FOX19 Investigates: Parents drowning in kids' college debt - Cincinnati News, FOX19-WXIX TV

FOX19 Investigates: Parents drowning in kids' college debt

(FOX19) -

We all know how tough it is to find a job these days. But it's actually not as hard to find work if you have a college degree. According to the federal government, the unemployment rate for those with at least a bachelor's degree is only 4.1-percent. So it's no wonder parents are doing everything they can to send their kids to universities.

But the cost can literally be too high, putting the parents' retirement in danger.

A newly released study shows the number of households trying to pay-off college debt is at a record high --- one out of five households.

Jean Andes and her husband Mark Hilliard had the best of intentions when it came to saving for their kids' college. But it's not easy.

"It's hard to save when you're paying the mortgage and your utilities," Jean said.

So when their daughter, Kayla, and their son, Ian, went off to school they had to take-out loans to send them to college because scholarships didn't pay nearly what the tuition cost. Two four-year degrees for their kids added-up to $120,000 worth of debt.

"It cost us about as much to borrow to put our two children through college as it did to buy our house," Mark said.

They're part of a growing number of Americans facing massive loan amounts to help their kids cover college costs.

"There's an increasing trend with people who are age 40-50 having the fastest growing amount of student loan debt outstanding," said Mark Kantrowitz of

He points out it's typically not debt from the parents' undergraduate degrees that they owe but other loans.

"Parent PLUS loans, (loans) from their graduate education, and from cosigning on private student loans," Kantrowitz said.
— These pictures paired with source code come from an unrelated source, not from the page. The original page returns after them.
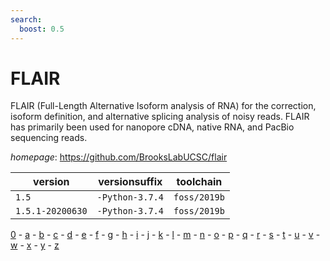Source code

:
 ```yaml
---
search:
  boost: 0.5
---
```

# FLAIR

FLAIR (Full-Length Alternative Isoform analysis of RNA)  for the correction, isoform definition, and alternative splicing analysis of noisy reads.  FLAIR has primarily been used for nanopore cDNA, native RNA, and PacBio sequencing reads.

*homepage*: <https://github.com/BrooksLabUCSC/flair>

version | versionsuffix | toolchain
--------|---------------|----------
``1.5`` | ``-Python-3.7.4`` | ``foss/2019b``
``1.5.1-20200630`` | ``-Python-3.7.4`` | ``foss/2019b``

[0](../0/index.md) - [a](../a/index.md) - [b](../b/index.md) - [c](../c/index.md) - [d](../d/index.md) - [e](../e/index.md) - [f](../f/index.md) - [g](../g/index.md) - [h](../h/index.md) - [i](../i/index.md) - [j](../j/index.md) - [k](../k/index.md) - [l](../l/index.md) - [m](../m/index.md) - [n](../n/index.md) - [o](../o/index.md) - [p](../p/index.md) - [q](../q/index.md) - [r](../r/index.md) - [s](../s/index.md) - [t](../t/index.md) - [u](../u/index.md) - [v](../v/index.md) - [w](../w/index.md) - [x](../x/index.md) - [y](../y/index.md) - [z](../z/index.md)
The amount borrowed for Parent PLUS loans, which are offered through the federal government, has doubled in the last decade. The average balance is now $34,000. More parents than ever are now borrowing for their children's educations. With the cost of college rising steeply, the average amount of debt the parents are taking on is also growing.

"It's the only form of federal education loans that doesn't have an annual or aggregate loan limit," said Kantrowitz.
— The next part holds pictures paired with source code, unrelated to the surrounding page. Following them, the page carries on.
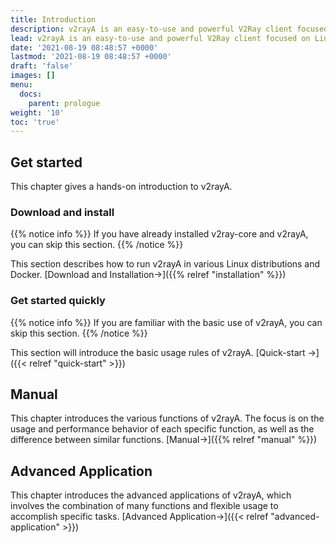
 ```yaml
---
title: Introduction
description: v2rayA is an easy-to-use and powerful V2Ray client focused on Linux.
lead: v2rayA is an easy-to-use and powerful V2Ray client focused on Linux. You can use this section to quickly preview the content of the user documentation.
date: '2021-08-19 08:48:57 +0000'
lastmod: '2021-08-19 08:48:57 +0000'
draft: 'false'
images: []
menu:
  docs:
    parent: prologue
weight: '10'
toc: 'true'
---
```


## Get started

This chapter gives a hands-on introduction to v2rayA.

### Download and install

{{% notice info %}} If you have already installed v2ray-core and v2rayA, you can skip this section. {{% /notice %}}

This section describes how to run v2rayA in various Linux distributions and Docker. [Download and Installation→]({{% relref "installation" %}})

### Get started quickly

{{% notice info %}} If you are familiar with the basic use of v2rayA, you can skip this section. {{% /notice %}}

This section will introduce the basic usage rules of v2rayA. [Quick-start →]({{&lt; relref "quick-start" &gt;}})

## Manual

This chapter introduces the various functions of v2rayA. The focus is on the usage and performance behavior of each specific function, as well as the difference between similar functions. [Manual→]({{% relref "manual" %}})

## Advanced Application

This chapter introduces the advanced applications of v2rayA, which involves the combination of many functions and flexible usage to accomplish specific tasks. [Advanced Application→]({{&lt; relref "advanced-application" &gt;}})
The Great Recession changed an important factor in these loans, too. Fewer students can now get loans on their own.

"Before the credit crisis about half of all student loans required cosigners," he said. "In the aftermath of the credit crisis and today, more than 90% of new private student loans require cosigners."

Jean and Mark cosigned for their kids. They hope to have everything paid off in seven to ten years.

Kantrowitz stresses parents shouldn't cosign for or take out loans that will take longer than 10 years to pay off.

"If they're borrowing more than that, it's going to eat into their retirement," said Kantrowitz.

And even though they have no regrets, Jean and Mark admit this debt is making a dent in their lifestyle.

"Now that the kids are gone, we could do more traveling if we didn't have the student loans to pay," said Hilliard.

Katrowitz makes a point of telling parents and students to only borrow what they really need. There's a tendency to borrow to the loan limit and that isn't always necessary.

Also, don't forget that everything's negotiable. You can try to negotiate with your child's chosen college over the dollar amount in the scholarships they're offering your child. And you can try to negotiate with financial institutions over the amount of interest and fees charged for the student loan.

Kantrowitz's website has a financial calculator you can use that will estimate the likely monthly payment you'll have to make for a student loan. And it'll also show you how much money you'll need to make each year to pay it off.